[Data for processing]
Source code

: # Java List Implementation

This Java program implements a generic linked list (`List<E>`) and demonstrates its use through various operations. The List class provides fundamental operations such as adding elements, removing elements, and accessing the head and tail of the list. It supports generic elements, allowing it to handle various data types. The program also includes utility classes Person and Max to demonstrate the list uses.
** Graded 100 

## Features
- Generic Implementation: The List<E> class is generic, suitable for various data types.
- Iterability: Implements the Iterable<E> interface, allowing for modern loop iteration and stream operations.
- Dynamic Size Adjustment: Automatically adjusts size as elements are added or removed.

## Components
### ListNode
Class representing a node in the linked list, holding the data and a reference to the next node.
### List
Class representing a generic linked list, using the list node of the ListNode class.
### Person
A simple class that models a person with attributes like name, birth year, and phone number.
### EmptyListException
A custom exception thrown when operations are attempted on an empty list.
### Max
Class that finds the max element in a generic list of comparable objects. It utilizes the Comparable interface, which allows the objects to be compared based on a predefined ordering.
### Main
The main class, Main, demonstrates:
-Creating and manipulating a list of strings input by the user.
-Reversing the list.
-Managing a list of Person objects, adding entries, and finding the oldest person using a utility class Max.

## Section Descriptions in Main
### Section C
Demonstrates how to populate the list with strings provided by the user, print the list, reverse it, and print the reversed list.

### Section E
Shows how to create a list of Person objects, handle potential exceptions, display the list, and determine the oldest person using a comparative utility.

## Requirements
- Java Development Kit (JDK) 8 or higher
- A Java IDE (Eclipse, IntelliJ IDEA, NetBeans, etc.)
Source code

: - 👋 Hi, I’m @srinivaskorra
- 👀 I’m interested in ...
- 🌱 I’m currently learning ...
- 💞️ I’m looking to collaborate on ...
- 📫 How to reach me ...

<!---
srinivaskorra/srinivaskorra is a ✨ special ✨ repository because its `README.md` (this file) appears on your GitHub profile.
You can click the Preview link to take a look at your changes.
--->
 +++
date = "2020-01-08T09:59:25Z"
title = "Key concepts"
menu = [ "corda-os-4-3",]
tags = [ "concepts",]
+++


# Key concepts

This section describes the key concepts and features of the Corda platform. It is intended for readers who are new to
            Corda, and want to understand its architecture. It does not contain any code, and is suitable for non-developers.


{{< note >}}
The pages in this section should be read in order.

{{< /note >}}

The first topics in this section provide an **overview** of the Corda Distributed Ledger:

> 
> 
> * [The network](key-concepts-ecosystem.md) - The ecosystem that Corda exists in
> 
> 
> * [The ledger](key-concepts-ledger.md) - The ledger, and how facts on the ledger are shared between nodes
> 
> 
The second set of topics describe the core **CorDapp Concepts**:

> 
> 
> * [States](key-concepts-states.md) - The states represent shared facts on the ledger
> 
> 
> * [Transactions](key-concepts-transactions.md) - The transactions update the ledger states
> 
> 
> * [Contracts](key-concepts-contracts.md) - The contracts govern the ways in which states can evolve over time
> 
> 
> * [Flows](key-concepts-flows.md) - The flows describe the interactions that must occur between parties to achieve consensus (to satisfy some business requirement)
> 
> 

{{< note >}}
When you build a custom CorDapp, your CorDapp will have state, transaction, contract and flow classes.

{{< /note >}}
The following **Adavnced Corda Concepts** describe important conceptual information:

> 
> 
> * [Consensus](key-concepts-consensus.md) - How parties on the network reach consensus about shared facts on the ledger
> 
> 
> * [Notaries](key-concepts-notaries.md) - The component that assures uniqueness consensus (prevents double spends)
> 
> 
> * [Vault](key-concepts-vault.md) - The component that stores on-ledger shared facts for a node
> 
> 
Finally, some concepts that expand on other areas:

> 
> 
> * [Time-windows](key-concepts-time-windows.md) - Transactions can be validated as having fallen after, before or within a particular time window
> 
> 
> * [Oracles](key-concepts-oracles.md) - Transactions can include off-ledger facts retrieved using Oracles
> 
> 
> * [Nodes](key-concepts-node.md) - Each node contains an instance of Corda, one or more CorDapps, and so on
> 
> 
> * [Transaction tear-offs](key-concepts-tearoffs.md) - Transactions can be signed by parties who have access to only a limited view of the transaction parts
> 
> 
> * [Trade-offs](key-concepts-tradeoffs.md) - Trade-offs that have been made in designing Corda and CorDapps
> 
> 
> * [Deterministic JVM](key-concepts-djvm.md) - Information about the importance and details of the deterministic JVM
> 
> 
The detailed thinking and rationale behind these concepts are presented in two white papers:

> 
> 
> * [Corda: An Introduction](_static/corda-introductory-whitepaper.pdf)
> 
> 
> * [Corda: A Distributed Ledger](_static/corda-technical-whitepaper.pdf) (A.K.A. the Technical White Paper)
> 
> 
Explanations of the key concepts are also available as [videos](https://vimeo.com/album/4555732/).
[/Data for processing]
**Directions**: For the word "CorDapps", find all matching lines in the entries above and copy them out.

**Problem solution**:
> * [Nodes](key-concepts-node.md) - Each node contains an instance of Corda, one or more CorDapps, and so on
> * [Trade-offs](key-concepts-tradeoffs.md) - Trade-offs that have been made in designing Corda and CorDapps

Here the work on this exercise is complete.